Obi Moneme is a retired Nigerian-American soccer player who played as a forward. Moneme is now a neurological physician for OhioHealth.

==College career==
Moneme graduated high school from Mansfield Christian. Moneme played his collegiate career at Ohio Wesleyan, scoring 57 goals across his four years, ranking third in all-time goals for the Battling Bishops. Moneme started his career by scoring 7 goals with 6 assists in his freshman year, helping his team reach the national championship where they lost to Kean University. In his sophomore year, Moneme scored 21 goals, earning him first-team All-Region (Division III) and first-team All-Ohio (all divisions). In his junior year, he recorded 21 goals and 9 assists, once again earning first-team All-Region and All-Ohio honors. Despite not producing as many goals, Moneme was awarded NCAC Offensive Player of the Year and first-team All-American (Division III) in his senior year.

==Club career==
After finishing his career at Ohio Wesleyan, Moneme joined the Columbus Xoggz. Shortly after, he joined the Columbus Crew, who were in their first season in the newly formed Major League Soccer. He only appeared once for the club, registering one assist in his 26 minutes in a 5–1 win over Kansas City on September 9, 1996. After his Moneme's short-lived MLS contract, he returned to the Xoggz.

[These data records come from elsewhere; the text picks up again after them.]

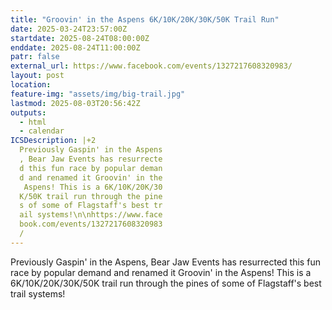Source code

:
 ```yaml
---
title: "Groovin' in the Aspens 6K/10K/20K/30K/50K Trail Run"
date: 2025-03-24T23:57:00Z
startdate: 2025-08-24T08:00:00Z
enddate: 2025-08-24T11:00:00Z
patr: false
external_url: https://www.facebook.com/events/1327217608320983/
layout: post
location: 
feature-img: "assets/img/big-trail.jpg"
lastmod: 2025-08-03T20:56:42Z
outputs:
  - html
  - calendar
ICSDescription: |+2
  Previously Gaspin' in the Aspens  , Bear Jaw Events has resurrecte  d this fun race by popular deman  d and renamed it Groovin' in the   Aspens! This is a 6K/10K/20K/30  K/50K trail run through the pine  s of some of Flagstaff's best tr  ail systems!\n\nhttps://www.face  book.com/events/1327217608320983  /
---
```


Previously Gaspin' in the Aspens, Bear Jaw Events has resurrected this fun race by popular demand and renamed it Groovin' in the Aspens! This is a 6K/10K/20K/30K/50K trail run through the pines of some of Flagstaff's best trail systems!<br>
  <br>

Moneme began his indoor career in 1996 with the Cleveland Crunch in the National Professional Soccer League, where he scored two goals in his 12 appearances. In a mid-season trade, Moneme was sent to the Milwaukee Wave, where he would spend two seasons, scoring 31 goals in 66 regular season games. He also scored three goals in 13 playoff games for Milwaukee.

==International career==
Moneme represented the United States with the under-23 collegiate team at the World University Games.

==Honors==
===Individual===
Ohio Wesleyan
- NCAC Offensive Player of the Year: 1995
- NSCAA All-American (Division III): 1993 (second-team), 1994 (second-team), 1995 (first-team)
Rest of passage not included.